Construction of the Brooklyn-Queens Expressway required the forcible displacement of tens of thousands of people across the two boroughs. Designed by Robert Moses (RM), the highway cut a nearly 15-mile gash through some of the most densely populated neighborhoods on the planet, ripping the core out of several communities while isolating others and inundating them with traffic.
This animation begins in Greenpoint, where in the 1950s the BQE cut through the working class, immigrant neighborhood, gobbling up the commercial corridor along Meeker Ave. In Williamsburg and South Williamsburg, thousands of immigrants, including Jews from Eastern Europe, Poles, Italians, etc., and recently arrived Puerto Ricans were displaced as the highway cut diagonally through the existing street grid, taking out dozens of blocks and hundreds of buildings.
Continuing to the neighborhoods of Downtown Brooklyn, RM flattened much of the historic core of what had been known as New York’s “twin city” before the days of municipal consolidation in 1898, replacing the formerly bustling area with parking lots and on-ramps for the bridges to Manhattan.
From there, the highway cut through the neighborhoods of what at the time was referred to as South Brooklyn. Working-class and diverse Red Hook—home to the Red Hook Houses, the largest public housing project in Brooklyn—was completely cut off from the rest of the city, as the approach to RM’s Brooklyn-Battery Tunnel formed a massive, traffic-choked and exhaust spewing trench between it and the rest of the city.
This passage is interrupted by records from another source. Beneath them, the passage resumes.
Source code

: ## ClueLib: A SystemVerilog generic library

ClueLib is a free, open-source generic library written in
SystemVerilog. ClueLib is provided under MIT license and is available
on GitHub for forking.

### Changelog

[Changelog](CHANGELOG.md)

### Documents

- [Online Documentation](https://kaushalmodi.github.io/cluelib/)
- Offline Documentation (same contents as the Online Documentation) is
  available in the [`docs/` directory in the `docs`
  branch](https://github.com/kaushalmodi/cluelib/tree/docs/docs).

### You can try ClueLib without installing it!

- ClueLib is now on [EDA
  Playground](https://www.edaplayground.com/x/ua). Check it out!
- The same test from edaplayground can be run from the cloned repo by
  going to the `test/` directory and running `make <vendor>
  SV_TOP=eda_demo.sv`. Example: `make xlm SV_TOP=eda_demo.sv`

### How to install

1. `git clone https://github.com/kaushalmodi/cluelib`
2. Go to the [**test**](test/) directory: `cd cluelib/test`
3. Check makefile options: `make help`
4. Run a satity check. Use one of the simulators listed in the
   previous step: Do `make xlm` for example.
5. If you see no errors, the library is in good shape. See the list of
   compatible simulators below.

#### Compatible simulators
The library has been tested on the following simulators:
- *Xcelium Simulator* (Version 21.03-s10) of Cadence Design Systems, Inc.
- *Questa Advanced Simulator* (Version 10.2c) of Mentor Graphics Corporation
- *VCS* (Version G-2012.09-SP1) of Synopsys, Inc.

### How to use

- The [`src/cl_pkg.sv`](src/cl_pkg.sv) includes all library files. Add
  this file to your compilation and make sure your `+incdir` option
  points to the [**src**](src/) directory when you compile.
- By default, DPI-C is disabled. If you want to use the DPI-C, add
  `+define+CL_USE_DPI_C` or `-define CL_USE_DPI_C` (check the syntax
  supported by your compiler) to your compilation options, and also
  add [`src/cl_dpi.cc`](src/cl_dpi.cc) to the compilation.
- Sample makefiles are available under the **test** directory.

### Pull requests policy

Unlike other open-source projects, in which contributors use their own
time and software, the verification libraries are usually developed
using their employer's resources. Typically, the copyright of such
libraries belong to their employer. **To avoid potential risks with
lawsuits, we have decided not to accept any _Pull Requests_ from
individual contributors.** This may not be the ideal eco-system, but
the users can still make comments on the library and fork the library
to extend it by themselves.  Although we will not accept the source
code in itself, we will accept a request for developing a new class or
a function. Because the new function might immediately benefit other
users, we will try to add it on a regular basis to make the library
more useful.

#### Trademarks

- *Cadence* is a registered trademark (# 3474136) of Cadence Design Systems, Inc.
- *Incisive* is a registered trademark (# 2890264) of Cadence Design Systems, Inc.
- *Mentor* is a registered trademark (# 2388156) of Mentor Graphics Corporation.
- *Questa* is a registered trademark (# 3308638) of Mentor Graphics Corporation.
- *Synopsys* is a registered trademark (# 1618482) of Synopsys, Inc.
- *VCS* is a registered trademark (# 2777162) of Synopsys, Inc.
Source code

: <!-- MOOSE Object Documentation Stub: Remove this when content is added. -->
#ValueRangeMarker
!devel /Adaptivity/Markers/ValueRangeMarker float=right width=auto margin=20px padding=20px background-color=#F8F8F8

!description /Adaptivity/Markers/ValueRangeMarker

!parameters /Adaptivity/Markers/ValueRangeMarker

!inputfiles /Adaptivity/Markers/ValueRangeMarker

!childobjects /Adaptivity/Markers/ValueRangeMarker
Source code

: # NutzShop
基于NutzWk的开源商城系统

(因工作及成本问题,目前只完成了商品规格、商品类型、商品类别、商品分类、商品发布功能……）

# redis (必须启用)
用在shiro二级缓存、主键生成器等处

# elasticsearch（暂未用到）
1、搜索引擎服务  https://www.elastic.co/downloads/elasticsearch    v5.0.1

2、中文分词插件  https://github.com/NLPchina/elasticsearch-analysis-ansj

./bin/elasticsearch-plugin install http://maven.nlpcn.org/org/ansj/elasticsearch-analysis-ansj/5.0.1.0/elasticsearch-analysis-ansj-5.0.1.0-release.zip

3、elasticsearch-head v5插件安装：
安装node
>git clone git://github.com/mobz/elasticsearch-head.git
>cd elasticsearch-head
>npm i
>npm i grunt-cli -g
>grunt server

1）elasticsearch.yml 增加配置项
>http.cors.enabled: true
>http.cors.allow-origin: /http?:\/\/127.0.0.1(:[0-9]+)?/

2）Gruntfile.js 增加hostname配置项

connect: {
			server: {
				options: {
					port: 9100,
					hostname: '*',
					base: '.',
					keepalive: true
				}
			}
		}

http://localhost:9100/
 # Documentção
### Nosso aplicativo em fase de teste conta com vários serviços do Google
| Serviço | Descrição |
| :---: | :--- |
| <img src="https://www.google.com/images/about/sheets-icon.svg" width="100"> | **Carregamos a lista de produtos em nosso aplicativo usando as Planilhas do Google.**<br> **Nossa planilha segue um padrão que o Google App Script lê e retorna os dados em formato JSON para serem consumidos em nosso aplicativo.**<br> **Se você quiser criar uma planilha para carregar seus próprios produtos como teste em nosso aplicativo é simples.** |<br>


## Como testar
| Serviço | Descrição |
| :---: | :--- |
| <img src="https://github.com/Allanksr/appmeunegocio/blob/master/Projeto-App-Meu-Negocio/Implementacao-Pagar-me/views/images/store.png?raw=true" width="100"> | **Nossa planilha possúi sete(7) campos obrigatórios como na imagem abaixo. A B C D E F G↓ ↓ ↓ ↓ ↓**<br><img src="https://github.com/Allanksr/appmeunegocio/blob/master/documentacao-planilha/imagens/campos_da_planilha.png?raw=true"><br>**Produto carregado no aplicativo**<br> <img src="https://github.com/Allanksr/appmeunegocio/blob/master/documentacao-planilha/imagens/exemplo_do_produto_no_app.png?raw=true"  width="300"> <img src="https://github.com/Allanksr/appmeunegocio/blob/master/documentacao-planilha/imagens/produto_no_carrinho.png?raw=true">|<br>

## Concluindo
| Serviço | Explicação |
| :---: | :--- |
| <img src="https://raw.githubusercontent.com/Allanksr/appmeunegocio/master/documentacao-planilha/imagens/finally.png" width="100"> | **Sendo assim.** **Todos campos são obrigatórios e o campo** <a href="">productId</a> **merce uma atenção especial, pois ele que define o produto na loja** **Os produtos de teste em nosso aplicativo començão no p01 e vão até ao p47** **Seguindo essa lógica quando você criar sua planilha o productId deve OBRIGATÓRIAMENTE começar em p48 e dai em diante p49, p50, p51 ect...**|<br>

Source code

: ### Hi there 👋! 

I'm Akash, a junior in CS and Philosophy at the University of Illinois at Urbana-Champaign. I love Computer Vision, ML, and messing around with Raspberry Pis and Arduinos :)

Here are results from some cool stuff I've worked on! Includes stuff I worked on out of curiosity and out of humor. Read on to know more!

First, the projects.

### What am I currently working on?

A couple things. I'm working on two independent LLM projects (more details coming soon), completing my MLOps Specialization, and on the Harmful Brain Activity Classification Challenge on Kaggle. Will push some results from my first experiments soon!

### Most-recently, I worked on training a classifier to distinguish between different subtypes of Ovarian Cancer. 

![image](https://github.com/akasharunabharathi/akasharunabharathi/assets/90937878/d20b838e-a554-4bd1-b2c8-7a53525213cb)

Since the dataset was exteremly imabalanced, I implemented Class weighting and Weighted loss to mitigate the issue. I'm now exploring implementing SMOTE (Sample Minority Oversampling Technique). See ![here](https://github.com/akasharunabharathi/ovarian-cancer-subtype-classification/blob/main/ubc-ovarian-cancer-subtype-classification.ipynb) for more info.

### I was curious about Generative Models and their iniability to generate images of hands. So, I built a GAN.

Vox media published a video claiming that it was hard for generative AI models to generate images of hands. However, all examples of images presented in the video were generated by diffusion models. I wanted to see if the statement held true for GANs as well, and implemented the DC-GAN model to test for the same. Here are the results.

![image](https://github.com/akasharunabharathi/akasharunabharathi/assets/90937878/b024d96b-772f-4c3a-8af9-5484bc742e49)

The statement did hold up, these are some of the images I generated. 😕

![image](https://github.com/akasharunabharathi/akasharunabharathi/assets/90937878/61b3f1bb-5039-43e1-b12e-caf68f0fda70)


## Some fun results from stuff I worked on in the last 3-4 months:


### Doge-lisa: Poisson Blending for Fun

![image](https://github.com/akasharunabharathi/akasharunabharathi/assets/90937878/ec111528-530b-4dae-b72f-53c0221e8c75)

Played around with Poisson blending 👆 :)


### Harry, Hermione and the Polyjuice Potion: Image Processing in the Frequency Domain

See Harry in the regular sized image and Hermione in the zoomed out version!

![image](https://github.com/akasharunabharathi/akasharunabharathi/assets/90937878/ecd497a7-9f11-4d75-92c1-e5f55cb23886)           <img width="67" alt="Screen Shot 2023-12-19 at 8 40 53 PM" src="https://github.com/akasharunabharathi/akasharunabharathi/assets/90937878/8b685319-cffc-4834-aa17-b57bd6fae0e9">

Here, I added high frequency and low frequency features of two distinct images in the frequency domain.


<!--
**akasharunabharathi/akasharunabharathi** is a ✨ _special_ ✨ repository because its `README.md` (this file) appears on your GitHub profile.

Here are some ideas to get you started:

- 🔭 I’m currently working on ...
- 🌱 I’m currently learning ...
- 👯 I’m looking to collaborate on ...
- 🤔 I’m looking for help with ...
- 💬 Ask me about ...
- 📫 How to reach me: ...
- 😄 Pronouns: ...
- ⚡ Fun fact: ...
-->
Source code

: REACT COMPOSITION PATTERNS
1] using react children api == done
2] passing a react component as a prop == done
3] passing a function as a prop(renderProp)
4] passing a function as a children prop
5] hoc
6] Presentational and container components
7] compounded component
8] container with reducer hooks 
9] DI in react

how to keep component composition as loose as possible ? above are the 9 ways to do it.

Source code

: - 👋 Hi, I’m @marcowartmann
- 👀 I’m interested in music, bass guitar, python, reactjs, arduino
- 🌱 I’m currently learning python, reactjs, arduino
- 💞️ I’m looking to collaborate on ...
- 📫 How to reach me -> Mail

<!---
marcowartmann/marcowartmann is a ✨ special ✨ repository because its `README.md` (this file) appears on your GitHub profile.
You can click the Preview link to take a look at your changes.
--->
In Sunset Park, despite community outcries to move the highway over one block west to industrial 2nd Ave, RM routed the highway down the commercial heart of the neighborhood on 3rd Ave (he claimed it was cheaper as the plan was to repurpose the existing elevated train into a highway, but in reality the structure was completely rebuilt as the highway’s footprint was significantly wider). (Caro, 520.)